From time to time, even some of the greatest and most prolific heroes in all of sports fall through the cracks of obscurity and are lost to the world at large. Legends of the Periphery celebrates the best of the best among the forgotten, the bizarre, the esoteric and the obscure.
In the 1950s, the world of competitive polo was not as progressive, not as welcoming a sport as it is today. Sue Sally Hale was a born horse rider who possessed a natural talent for the sport of polo like few others. The problem with Hale playing professional polo, however, was that she was a woman and women were strictly prohibited from admission in the United States Polo Association.
Born Aug. 23, 1937 in Los Angeles, California, Hale owned her first horse at the age of three and by her early teens already had her sights set on participating in the competitive polo scene.
Hale’s father, mother and, later, stepfather all worked within the movie industry of Hollywood, so at an early age Hale was accustomed to glamorous aspect of polo — an activity often enjoyed by stars such as Spencer Tracy, Will Rogers and Walt Disney.
In spite of the restrictive rule set, and in the face of great adversity, Hale decided she wasn’t about to let the sexist bylaws of the USPA keep her from fulfilling her dream. It took some strategically placed mascara applied to the upper lip as well as an oversized shirt to disguise her more feminine qualities, but before long Sue Sally Hale had transformed herself into A. Jones, an upstanding male polo player who came to the game with an almost unmatched level of enthusiasm.

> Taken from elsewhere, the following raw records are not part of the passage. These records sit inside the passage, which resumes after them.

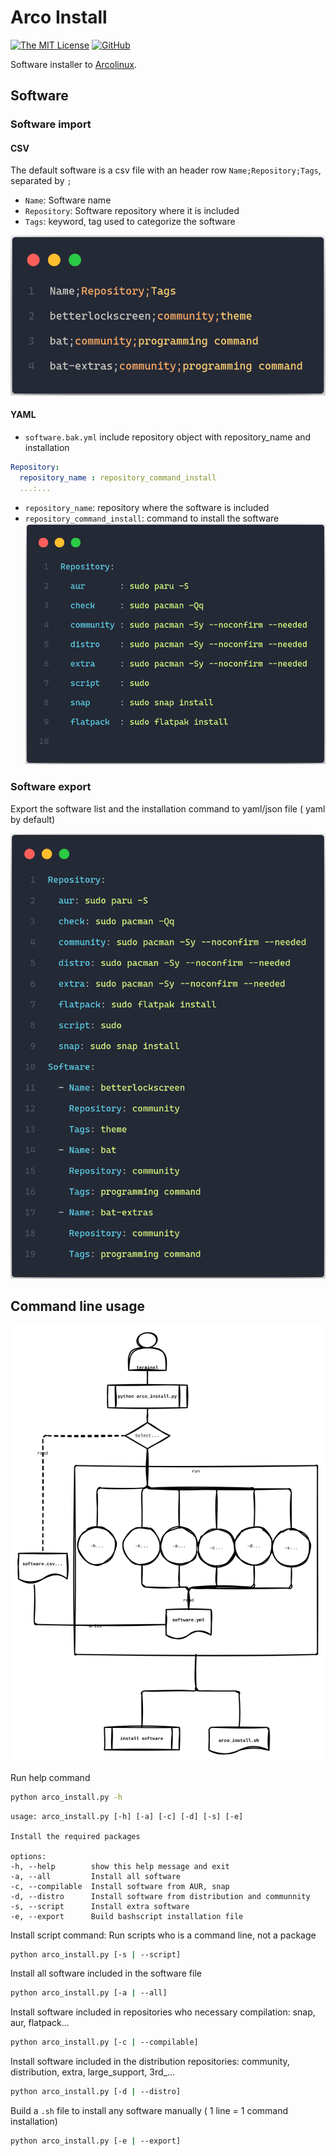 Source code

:# Arco Install

[![The MIT License](https://img.shields.io/badge/license-MIT-blue.svg?style=for-the-badge)](http://opensource.org/licenses/MIT)
[![GitHub](https://img.shields.io/github/tag/AlbertoVf/arco-install.svg?style=for-the-badge)](https://github.com/AlbertoVf/arco-install/tags)

Software installer to [Arcolinux](https://arcolinux.com/).

## Software

### Software import

#### CSV

The default software is a csv file with an header row `Name;Repository;Tags`, separated by `;`

- `Name`: Software name
- `Repository`: Software repository where it is included
- `Tags`: keyword, tag used to categorize the software

![software csv](docs/software_format_csv.png)

#### YAML

- `software.bak.yml` include repository object with repository_name and installation

```yaml
Repository:
  repository_name : repository_command_install
  ...:...
```

- `repository_name`: repository where the software is included
- `repository_command_install`: command to install the software
![software repository format](docs/software_format_yml.png)

### Software export

Export the software list and the installation command to yaml/json file ( yaml by default)

![repository command](docs/software_export.png)

## Command line usage

![Use diagram](docs/use_diagram.svg)

Run help command

```bash
python arco_install.py -h
```

```log
usage: arco_install.py [-h] [-a] [-c] [-d] [-s] [-e]

Install the required packages

options:
-h, --help        show this help message and exit
-a, --all         Install all software
-c, --compilable  Install software from AUR, snap
-d, --distro      Install software from distribution and communnity
-s, --script      Install extra software
-e, --export      Build bashscript installation file
```

Install script command: Run scripts who is a command line, not a package

```bash
python arco_install.py [-s | --script]
```

Install all software included in the software file

```bash
python arco_install.py [-a | --all]
```

Install software included in repositories who necessary compilation: snap, aur, flatpack...

```bash
python arco_install.py [-c | --compilable]
```

Install software included in the distribution repositories: community, distribution, extra, large_support, 3rd_...

```bash
python arco_install.py [-d | --distro]
```

Build a `.sh` file to install any software manually ( 1 line = 1 command installation)

```bash
python arco_install.py [-e | --export]
```
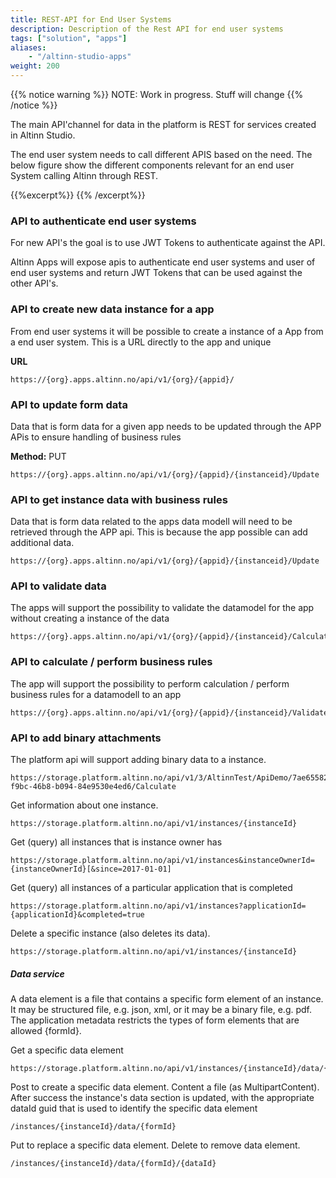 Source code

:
 ```yaml
---
title: REST-API for End User Systems
description: Description of the Rest API for end user systems
tags: ["solution", "apps"]
aliases:
    - "/altinn-studio-apps"
weight: 200
---
```


{{% notice warning %}}
NOTE: Work in progress. Stuff will change
{{% /notice %}}

The main API'channel for data in the platform is REST for services created in Altinn Studio. 

The end user system needs to call different APIS based on the need.  The below figure show the different components relevant for an 
end user System calling Altinn through REST.

{{%excerpt%}}
<object data="/solutions/altinn-apps/app-api/eus-rest/eus-rest.svg" type="image/svg+xml" style="width: 100% max-width: 1200px;"></object>
{{% /excerpt%}}

### API to authenticate end user systems 
For new API's the goal is to use JWT Tokens to authenticate against the API. 

Altinn Apps will expose apis to authenticate end user systems and user of end user systems and return JWT Tokens that can be used against the other API's. 

### API to create new data instance for a app
From end user systems it will be possible to create a instance of a App from a end user system. 
This is a URL directly to the app and unique

**URL**

```http
https://{org}.apps.altinn.no/api/v1/{org}/{appid}/
```

### API to update form data
Data that is form data for a given app needs to be updated through the APP APis to ensure handling of business rules


**Method:** PUT
```http
https://{org}.apps.altinn.no/api/v1/{org}/{appid}/{instanceid}/Update
```
### API to get instance data with business rules
Data that is form data related to the apps data modell will need to be retrieved through the APP api. 
This is because the app possible can add additional data.

```http
https://{org}.apps.altinn.no/api/v1/{org}/{appid}/{instanceid}/Update
```

### API to validate data
The apps will support the possibility to validate the datamodel for the app without creating a instance of the data

```http
https://{org}.apps.altinn.no/api/v1/{org}/{appid}/{instanceid}/Calculate
```

### API to calculate / perform business rules
The app will support the possibility to perform calculation / perform business rules for a datamodell to an app  

```http
https://{org}.apps.altinn.no/api/v1/{org}/{appid}/{instanceid}/Validate
```

### API to add binary attachments
The platform api will support adding binary data to a instance.

```http
https://storage.platform.altinn.no/api/v1/3/AltinnTest/ApiDemo/7ae65582-f9bc-46b8-b094-84e9530e4ed6/Calculate
```


Get information about one instance.

```http
https://storage.platform.altinn.no/api/v1/instances/{instanceId}
```

Get (query) all instances that is instance owner has

```http
https://storage.platform.altinn.no/api/v1/instances&instanceOwnerId={instanceOwnerId}[&since=2017-01-01]
```

Get (query) all instances of a particular application that is completed

```http
https://storage.platform.altinn.no/api/v1/instances?applicationId={applicationId}&completed=true
```

Delete a specific instance (also deletes its data).

```http
https://storage.platform.altinn.no/api/v1/instances/{instanceId}
```

##### Data service

A data element is a file that contains a specific form element of an instance.
It may be structured file, e.g. json, xml, or it may be a binary file, e.g. pdf.
The application metadata restricts the types of form elements that are allowed {formId}.

Get a specific data element

```http
https://storage.platform.altinn.no/api/v1/instances/{instanceId}/data/{formId}/{dataId}
```

Post to create a specific data element. Content a file (as MultipartContent).
After success the instance's data section is updated, with the appropriate dataId guid
that is used to identify the specific data element

```http
/instances/{instanceId}/data/{formId}
```

Put to replace a specific data element. Delete to remove data element.

```http
/instances/{instanceId}/data/{formId}/{dataId}
```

In order to play the game she loved, Hale would continue to disguise herself as A. Jones for a period of nearly two full decades, from the early 1950s through to the 1970s. At first Hale was alone in her secret life but soon enough members of her home club would learn the true identity of A. Jones. Despite the clear prohibition of female players from tournament polo competition, neither Hale nor her teammates made any indication that anything was different about their particular polo club; it just wouldn’t be right to exile an individual who possessed such a powerful passion for the sport.
The Los Angeles native once described polo as one of the greatest things on Earth: “Going down the field with seven head of horses broadside, getting bumped by 900 pounds of horse and man, just holding that line steady for two seconds to make that shot. God, I love the game.”
In 1972, after years of repeated rejection, Hale’s hard work and persistence finally paid off when she became the first woman ever to gain admission into the USPA. In 1990, Hale led a female team that included her two daughters Sunny and Stormie, as well as the world’s top French female player, Caroline Anier, to the first United States Women’s Open championship. Having already played the game of polo for nearly forty years, Hale was a 53-year-old grandmother by the time she had won the first ever United States women’s title.
“We all just sat and cried,” said an elated Hale, “because we didn’t think we’d ever get to play. Those were great games at that tournament. And that’s where women’s polo really started.”
Apart from the game of polo, Hale was an avid poet, painter, sculptor and regularly campaigned against urban sprawl in the Los Angeles area. Hale continued to play polo regularly until she passed in 2003, at the age of 65.
Since 1972, there have been more than 600 women granted admission to the United States Polo Association.